@david_chisnall I think "if I run something with execve it is very difficult for an argument to be parsed incorrectly afterwards" is a highly desirable feature for a system centered around command line argument parsing in a highly heterogenous environment. yes, you *can* build a consistent system without this property. but a system with execve will trend towards not having quoting bugs, and a system with CreateProcess will trend towards having them, all else being equal
I think you’re conflating a couple of things here. The big problem with CreateProcess is that they take a single string for all command-lime arguments, whereas execve takes a vector of arguments. This is the root cause of a load of quoting errors because there is no way of passing multiple arguments to a child process on Windows that doesn’t involve quoting them. And, because this API is used directly, everyone rolls their own quoting code to go from their internal vector-of-arguments representation to the child process’s one.

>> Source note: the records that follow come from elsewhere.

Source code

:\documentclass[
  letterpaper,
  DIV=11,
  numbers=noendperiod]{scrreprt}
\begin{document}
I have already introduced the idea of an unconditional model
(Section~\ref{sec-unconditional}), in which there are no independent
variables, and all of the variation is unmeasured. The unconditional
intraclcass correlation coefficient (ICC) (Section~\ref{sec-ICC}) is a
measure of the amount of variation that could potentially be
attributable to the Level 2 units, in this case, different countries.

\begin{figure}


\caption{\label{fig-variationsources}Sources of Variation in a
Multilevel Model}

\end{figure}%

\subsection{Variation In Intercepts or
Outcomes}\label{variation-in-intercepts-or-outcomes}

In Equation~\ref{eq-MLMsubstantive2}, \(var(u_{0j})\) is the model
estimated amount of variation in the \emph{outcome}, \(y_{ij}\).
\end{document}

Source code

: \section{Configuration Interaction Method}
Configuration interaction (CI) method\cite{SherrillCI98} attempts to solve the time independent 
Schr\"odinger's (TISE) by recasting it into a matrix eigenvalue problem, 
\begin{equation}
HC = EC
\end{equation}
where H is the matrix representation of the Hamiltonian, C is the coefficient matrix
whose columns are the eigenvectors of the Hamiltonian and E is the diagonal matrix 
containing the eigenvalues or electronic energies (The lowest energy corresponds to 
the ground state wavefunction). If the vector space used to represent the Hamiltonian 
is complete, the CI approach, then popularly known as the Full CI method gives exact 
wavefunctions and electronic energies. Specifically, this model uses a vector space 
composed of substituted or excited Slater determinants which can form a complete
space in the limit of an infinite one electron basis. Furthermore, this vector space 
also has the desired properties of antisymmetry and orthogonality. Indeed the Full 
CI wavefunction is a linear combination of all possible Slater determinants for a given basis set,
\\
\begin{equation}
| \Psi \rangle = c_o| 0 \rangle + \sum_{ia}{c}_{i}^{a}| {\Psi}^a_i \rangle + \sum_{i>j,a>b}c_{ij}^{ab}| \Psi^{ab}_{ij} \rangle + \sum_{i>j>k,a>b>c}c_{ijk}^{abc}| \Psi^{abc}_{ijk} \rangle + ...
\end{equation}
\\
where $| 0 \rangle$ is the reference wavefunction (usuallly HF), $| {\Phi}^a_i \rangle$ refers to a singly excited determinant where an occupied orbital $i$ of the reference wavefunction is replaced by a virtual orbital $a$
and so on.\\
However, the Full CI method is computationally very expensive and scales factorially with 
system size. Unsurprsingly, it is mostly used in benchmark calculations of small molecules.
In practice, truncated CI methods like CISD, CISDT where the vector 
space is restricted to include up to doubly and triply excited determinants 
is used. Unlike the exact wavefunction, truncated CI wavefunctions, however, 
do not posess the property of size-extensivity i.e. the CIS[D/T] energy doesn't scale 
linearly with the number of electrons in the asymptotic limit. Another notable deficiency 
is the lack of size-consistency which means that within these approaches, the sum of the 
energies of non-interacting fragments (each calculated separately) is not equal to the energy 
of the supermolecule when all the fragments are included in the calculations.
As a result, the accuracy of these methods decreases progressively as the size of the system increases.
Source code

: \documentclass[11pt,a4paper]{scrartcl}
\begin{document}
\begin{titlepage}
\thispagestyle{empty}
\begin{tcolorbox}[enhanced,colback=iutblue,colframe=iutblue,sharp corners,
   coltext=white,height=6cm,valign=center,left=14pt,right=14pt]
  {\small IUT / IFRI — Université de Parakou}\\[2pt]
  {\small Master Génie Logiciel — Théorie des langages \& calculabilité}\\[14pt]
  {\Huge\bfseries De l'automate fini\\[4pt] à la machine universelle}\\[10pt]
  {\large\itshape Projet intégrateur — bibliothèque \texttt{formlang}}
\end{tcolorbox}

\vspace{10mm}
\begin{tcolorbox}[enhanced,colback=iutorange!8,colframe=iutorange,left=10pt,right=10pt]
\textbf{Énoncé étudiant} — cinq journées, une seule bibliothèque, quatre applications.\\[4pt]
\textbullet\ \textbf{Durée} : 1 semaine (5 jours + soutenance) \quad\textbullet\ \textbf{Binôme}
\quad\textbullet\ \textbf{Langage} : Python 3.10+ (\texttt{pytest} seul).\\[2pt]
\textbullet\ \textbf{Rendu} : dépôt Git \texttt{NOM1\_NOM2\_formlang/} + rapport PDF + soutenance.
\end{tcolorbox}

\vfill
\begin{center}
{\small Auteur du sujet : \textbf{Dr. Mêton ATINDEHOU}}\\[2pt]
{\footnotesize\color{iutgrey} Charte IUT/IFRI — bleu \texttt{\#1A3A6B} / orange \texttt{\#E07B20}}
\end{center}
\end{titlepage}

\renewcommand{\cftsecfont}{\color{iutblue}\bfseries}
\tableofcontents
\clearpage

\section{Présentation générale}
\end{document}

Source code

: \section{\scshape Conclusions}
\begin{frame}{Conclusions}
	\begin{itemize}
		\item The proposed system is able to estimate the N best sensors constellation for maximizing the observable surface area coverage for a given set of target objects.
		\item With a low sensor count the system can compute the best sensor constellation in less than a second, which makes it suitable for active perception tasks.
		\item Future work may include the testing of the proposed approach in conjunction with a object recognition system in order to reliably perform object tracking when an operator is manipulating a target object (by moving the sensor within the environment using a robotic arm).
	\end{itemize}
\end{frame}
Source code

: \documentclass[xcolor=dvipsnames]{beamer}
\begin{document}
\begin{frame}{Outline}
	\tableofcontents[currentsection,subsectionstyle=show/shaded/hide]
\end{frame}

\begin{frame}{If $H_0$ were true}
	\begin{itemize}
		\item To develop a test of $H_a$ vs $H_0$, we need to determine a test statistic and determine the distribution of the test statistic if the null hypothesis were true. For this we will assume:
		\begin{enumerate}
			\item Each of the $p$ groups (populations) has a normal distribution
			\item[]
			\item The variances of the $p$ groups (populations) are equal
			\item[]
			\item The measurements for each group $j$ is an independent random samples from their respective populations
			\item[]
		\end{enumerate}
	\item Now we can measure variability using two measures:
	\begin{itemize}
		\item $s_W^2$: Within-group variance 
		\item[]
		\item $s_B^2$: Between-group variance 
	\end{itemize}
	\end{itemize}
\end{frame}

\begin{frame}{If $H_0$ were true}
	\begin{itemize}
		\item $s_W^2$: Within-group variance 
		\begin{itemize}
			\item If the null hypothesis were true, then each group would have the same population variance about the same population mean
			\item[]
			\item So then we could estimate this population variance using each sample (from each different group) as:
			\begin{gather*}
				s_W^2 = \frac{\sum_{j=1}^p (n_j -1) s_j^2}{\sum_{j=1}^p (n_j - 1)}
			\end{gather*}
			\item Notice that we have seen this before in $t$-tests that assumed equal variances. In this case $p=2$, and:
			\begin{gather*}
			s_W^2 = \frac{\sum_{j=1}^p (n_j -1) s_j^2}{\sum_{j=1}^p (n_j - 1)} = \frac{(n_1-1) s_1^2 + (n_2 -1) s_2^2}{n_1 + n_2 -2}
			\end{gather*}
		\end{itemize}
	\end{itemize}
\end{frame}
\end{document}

This has nothing to do with glob expansion, which happens later after you’ve split arguments. And on UNIX-like systems, doing it on the shell causes all sorts of weird behaviour. For example, on FreeBSD, I often do pkg info foo* to print info about packages that start with some string. If I forget to quote the last argument, this behaves differently depending on whether the current directory contains one or more files that have the prefix that I used. If they do, the shell expands them and pkg info returns nothing because I don’t have any installed packages that match those files. If they don’t, the shell passes the star to the program, which does glob expansion but against a namespace that is not the filesystem namespace. The pkg tool knows that this argument is a set of names of installed packages, not files in the current directory, but it can’t communicate that to the shell and so the shell does the wrong thing.

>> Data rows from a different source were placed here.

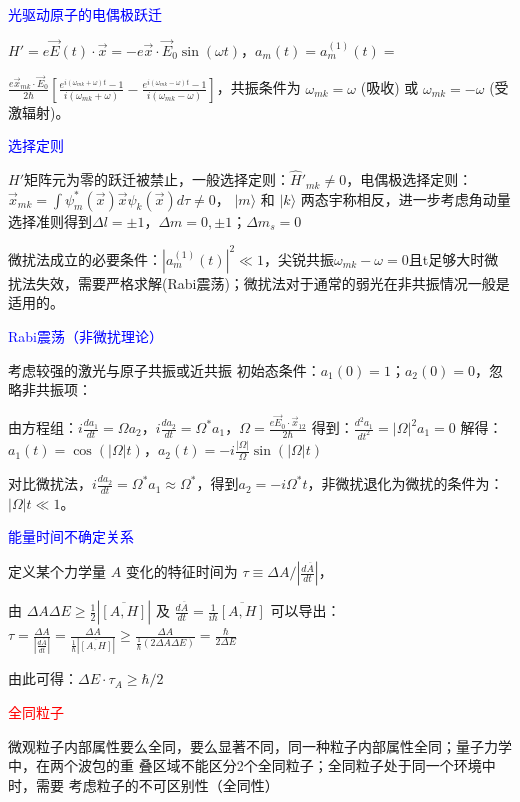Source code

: \documentclass[a4paper,8pt]{extarticle} %
\newcommand{\bluetext}[1]{\textcolor{blue}{#1}}
\newcommand{\redtext}[1]{\textcolor{red}{#1}}
\begin{document}
\begin{multicols}{3}
\bluetext{光驱动原子的电偶极跃迁}

$H' = e\vec{E}(t)\cdot\vec{x} = -e\vec{x}\cdot\vec{E}_0\sin(\omega t)$，$a_m(t) = a_m^{(1)}(t) =$ 

$ \frac{e\vec{x}_{mk}\cdot\vec{E}_0}{2\hbar}\left[\frac{e^{i(\omega_{mk}+\omega)t}-1}{i(\omega_{mk}+\omega)} - \frac{e^{i(\omega_{mk}-\omega)t}-1}{i(\omega_{mk}-\omega)}\right]$，共振条件为 $\omega_{mk} = \omega$ (吸收) 或 $\omega_{mk} = -\omega$ (受激辐射)。

\bluetext{选择定则}

$H'$矩阵元为零的跃迁被禁止，一般选择定则：$\hat{H}'_{mk}\neq 0$，电偶极选择定则：$\vec{x}_{mk}=\int{\psi_m^*(\vec{x})\vec{x}\psi_k(\vec{x}) d\tau} \neq 0$，
$|m\rangle$ 和 $|k\rangle$ 两态宇称相反，进一步考虑角动量选择准则得到$\Delta l = \pm1$，$\Delta m = 0, \pm1$；$\Delta m_s = 0$

微扰法成立的必要条件：$|a_m^{(1)}(t)|^2\ll 1$，尖锐共振$\omega_{mk}-\omega=0$且t足够大时微扰法失效，需要严格求解(Rabi震荡)；微扰法对于通常的弱光在非共振情况一般是适用的。

\bluetext{Rabi震荡（非微扰理论）}

考虑较强的激光与原子共振或近共振
初始态条件：$a_1(0) = 1$；$a_2(0) = 0$，忽略非共振项：

由方程组：$i\frac{da_1}{dt} = \Omega a_2$，$i\frac{da_2}{dt} = \Omega^* a_1$，$\Omega = \frac{e\vec{E}_0\cdot\vec{x}_{12}}{2\hbar}$ 得到：$\frac{d^2a_1}{dt^2} = |\Omega|^2 a_1 = 0$ 解得：$a_1(t) = \cos(|\Omega|t)$，$a_2(t) = -i\frac{|\Omega|}{\Omega}\sin(|\Omega|t)$

对比微扰法，$i\frac{da_2}{dt} = \Omega^* a_1 \approx \Omega^* $，得到$a_2 = -i\Omega^* t$，非微扰退化为微扰的条件为：$|\Omega|t \ll 1$。

\bluetext{能量时间不确定关系}

定义某个力学量 $A$ 变化的特征时间为 $\tau \equiv \Delta A/|\frac{d\overline{A}}{dt}|$，

由 $\Delta A\Delta E \geq \frac{1}{2}|\overline{[A,H]}|$ 及 $\frac{d\overline{A}}{dt}=\frac{1}{i\hbar}\overline{[A,H]}$ 可以导出：
$\tau = \frac{\Delta A}{|\frac{d\overline{A}}{dt}|} = \frac{\Delta A}{\frac{1}{\hbar}|\overline{[A,H]}|} \geq \frac{\Delta A}{\frac{1}{\hbar}(2\Delta A\Delta E)} = \frac{\hbar}{2\Delta E}$

由此可得：$\Delta E \cdot \tau_A \geq \hbar/2$

\redtext{全同粒子}

微观粒子内部属性要么全同，要么显著不同，同一种粒子内部属性全同；量子力学中，在两个波包的重
叠区域不能区分2个全同粒子；全同粒子处于同一个环境中时，需要
考虑粒子的不可区别性（全同性）


\end{multicols}
\end{document}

Similarly, on DOS the rename command took a load of source files and a destination file or pattern. You could do rename *.c *.txt and it would expand the first pattern, then do the replacement based on the two patterns. UNIX’s mv can’t do that and I deleted a bunch of files by accident when I started using Linux because it’s not obvious to a user what actually happens when you write mv *.c *.txt. There is a GNU (I think?) rename command and its syntax is far more baroque than the DOS one because it is fighting against the shell doing expansion without any knowledge of the argument structure.
@david_chisnall @whitequark but I think the answer for globbing and adjacent matters would lie in programs declaring the "types" of their arguments and shells understanding them? This would also help with tab completion, etc.
But in the end, I guess lowest common denominator tends to win, because innovation is always pushing against limits, and inertia is a big force...
@coder @david_chisnall I was about to point this out as a natural evolution of my other suggestion earlier, yes.
It is not possible to move all processing outside of the tool unless your model is to allow the tool to provide complex arbitrary code to the shell. For example, consider gcc or clang. Some of their flags depend on the target, so you need to parse some of the, and then do lookups against complex data structures that depend on targets. It’s sufficiently complex that writing it in declarative code is hard.
Some folks on the .NET team had a very nice solution to this for autocompletion, where a .EXE had a special section of .NET IL that PowerShell could load. If you used their declarative framework for argument parsing then it would generate this for you and it would make autocomplete work beautifully in PowrShell (not sure if this was ever released, I played with a prototype). I can imagine a lightweight WAsm interpreter being an interesting approach for doing this on *NIX.
The best argument for doing expansion in the shell is one that is sadly not realised in UNIX. If you do file expansion and opening in the shell, you can start processes with file descriptors instead of (or as well as) paths. Processes can then be started with access only to files that are either listed in a manifest or passed on the command line. Build a system like this, and you have a nice way of respecting the principle of least privilege.
@david_chisnall @coder since at the beginning you stated that shared libraries are available: I am completely fine with applications being loadable shared libraries that the shell interoperates with via a function call based interface; at a point where you have structured data on the shell/application interface you already have your application be conceptually a function call, so you might as well implement it using a function call interface (or multiple functions, as you suggest here)
@david_chisnall @coder I do also think that it is viable, if restrictive enough that it goes against unix sensibilities, to have a declarative interface that limits how shell/filesystem-specific argument types (filename, glob, hole, etc) are used; I think it is an interesting direction for design because it will make the overly complex and difficult to use interfaces like that of `gcc` more difficult to build and so will make the CLI more pleasant to use overall
That is a lot closer to how MULTICS worked. MULTICS shared libraries were a lot richer than the ones that UNIX ever added and were security boundaries much like a UNIX process.
You might have noticed that I’ve copied MULTICS a lot in CHERIoT RTOS.
@david_chisnall @coder I am completely unfamiliar with MULTICS. do you have any good introduction to it?
@whitequark @coder Not really. They published a load of things, but hanging out with Peter G. Neumann and listening to everything he said was the most useful for me.